▸ Work instructions: Please copy every record below exactly and leave out the pictures.
--- --- ---
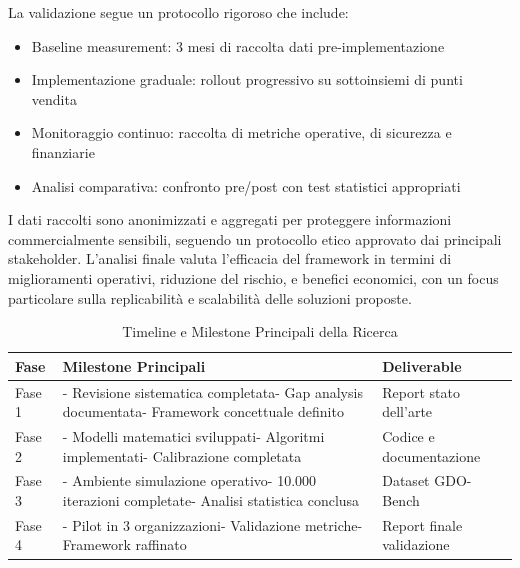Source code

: La validazione segue un protocollo rigoroso che include:
\begin{itemize}
    \item Baseline measurement: 3 mesi di raccolta dati pre-implementazione
    \item Implementazione graduale: rollout progressivo su sottoinsiemi di punti vendita
    \item Monitoraggio continuo: raccolta di metriche operative, di sicurezza e finanziarie
    \item Analisi comparativa: confronto pre/post con test statistici appropriati

\end{itemize}
I dati raccolti sono anonimizzati e aggregati per proteggere informazioni commercialmente sensibili, seguendo un protocollo etico approvato dai principali stakeholder. L'analisi finale valuta l'efficacia del framework in termini di miglioramenti operativi, riduzione del rischio, e benefici economici, con un focus particolare sulla replicabilità e scalabilità delle soluzioni proposte.

\begin{table}[htbp]
\centering
\caption{Timeline e Milestone Principali della Ricerca}
\label{tab:timeline_ricerca}
\begin{tabular}{|l|p{6cm}|l|}
\hline
\textbf{Fase} & \textbf{Milestone Principali} & \textbf{Deliverable} \\
\hline
Fase 1 &  - Revisione sistematica completata\newline- Gap analysis documentata\newline- Framework concettuale definito & Report stato dell'arte \\
\hline
Fase 2 & - Modelli matematici sviluppati\newline- Algoritmi implementati\newline- Calibrazione completata & Codice e documentazione \\
\hline
Fase 3 & - Ambiente simulazione operativo\newline- 10.000 iterazioni completate\newline- Analisi statistica conclusa & Dataset GDO-Bench \\
\hline
Fase 4 & - Pilot in 3 organizzazioni\newline- Validazione metriche\newline- Framework raffinato & Report finale validazione \\
\hline
\end{tabular}
\end{table}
--- --- ---
▸ Result of this task:
Source code

: La validazione segue un protocollo rigoroso che include:
\begin{itemize}
    \item Baseline measurement: 3 mesi di raccolta dati pre-implementazione
    \item Implementazione graduale: rollout progressivo su sottoinsiemi di punti vendita
    \item Monitoraggio continuo: raccolta di metriche operative, di sicurezza e finanziarie
    \item Analisi comparativa: confronto pre/post con test statistici appropriati

\end{itemize}
I dati raccolti sono anonimizzati e aggregati per proteggere informazioni commercialmente sensibili, seguendo un protocollo etico approvato dai principali stakeholder. L'analisi finale valuta l'efficacia del framework in termini di miglioramenti operativi, riduzione del rischio, e benefici economici, con un focus particolare sulla replicabilità e scalabilità delle soluzioni proposte.

\begin{table}[htbp]
\centering
\caption{Timeline e Milestone Principali della Ricerca}
\label{tab:timeline_ricerca}
\begin{tabular}{|l|p{6cm}|l|}
\hline
\textbf{Fase} & \textbf{Milestone Principali} & \textbf{Deliverable} \\
\hline
Fase 1 &  - Revisione sistematica completata\newline- Gap analysis documentata\newline- Framework concettuale definito & Report stato dell'arte \\
\hline
Fase 2 & - Modelli matematici sviluppati\newline- Algoritmi implementati\newline- Calibrazione completata & Codice e documentazione \\
\hline
Fase 3 & - Ambiente simulazione operativo\newline- 10.000 iterazioni completate\newline- Analisi statistica conclusa & Dataset GDO-Bench \\
\hline
Fase 4 & - Pilot in 3 organizzazioni\newline- Validazione metriche\newline- Framework raffinato & Report finale validazione \\
\hline
\end{tabular}
\end{table}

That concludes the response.